- TASK BRIEF:
Only the lines from the one with "- Test: pytestやスキーマ検証などでローカルテスト実行" to the end of the data below should be returned, each exactly as it stands.

====== MATERIAL FOR THIS EXERCISE

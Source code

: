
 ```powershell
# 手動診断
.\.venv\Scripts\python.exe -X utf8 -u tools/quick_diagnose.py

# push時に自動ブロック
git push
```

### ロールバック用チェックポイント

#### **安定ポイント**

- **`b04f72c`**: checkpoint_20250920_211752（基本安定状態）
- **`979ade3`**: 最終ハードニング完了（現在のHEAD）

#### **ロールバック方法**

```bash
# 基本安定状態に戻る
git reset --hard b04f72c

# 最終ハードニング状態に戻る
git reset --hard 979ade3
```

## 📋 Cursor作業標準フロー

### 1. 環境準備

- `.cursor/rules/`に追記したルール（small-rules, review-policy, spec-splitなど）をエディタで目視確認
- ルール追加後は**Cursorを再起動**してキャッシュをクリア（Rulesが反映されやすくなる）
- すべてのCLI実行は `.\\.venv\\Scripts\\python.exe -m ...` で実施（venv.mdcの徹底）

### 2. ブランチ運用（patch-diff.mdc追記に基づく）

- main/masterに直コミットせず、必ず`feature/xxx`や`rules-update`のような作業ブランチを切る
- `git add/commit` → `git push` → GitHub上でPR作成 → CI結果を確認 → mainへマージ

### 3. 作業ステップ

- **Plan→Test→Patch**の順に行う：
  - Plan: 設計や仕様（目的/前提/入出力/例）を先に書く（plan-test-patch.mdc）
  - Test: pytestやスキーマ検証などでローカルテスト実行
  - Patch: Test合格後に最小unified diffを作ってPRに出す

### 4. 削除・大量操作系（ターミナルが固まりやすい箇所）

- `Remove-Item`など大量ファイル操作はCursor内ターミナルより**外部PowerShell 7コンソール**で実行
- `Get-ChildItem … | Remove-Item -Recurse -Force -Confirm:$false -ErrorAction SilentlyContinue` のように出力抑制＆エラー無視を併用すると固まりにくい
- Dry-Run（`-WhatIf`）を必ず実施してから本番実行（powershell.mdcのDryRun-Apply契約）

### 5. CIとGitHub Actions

============

- RESPONSE:
  - Test: pytestやスキーマ検証などでローカルテスト実行
  - Patch: Test合格後に最小unified diffを作ってPRに出す

### 4. 削除・大量操作系（ターミナルが固まりやすい箇所）

- `Remove-Item`など大量ファイル操作はCursor内ターミナルより**外部PowerShell 7コンソール**で実行
- `Get-ChildItem … | Remove-Item -Recurse -Force -Confirm:$false -ErrorAction SilentlyContinue` のように出力抑制＆エラー無視を併用すると固まりにくい
- Dry-Run（`-WhatIf`）を必ず実施してから本番実行（powershell.mdcのDryRun-Apply契約）

### 5. CIとGitHub Actions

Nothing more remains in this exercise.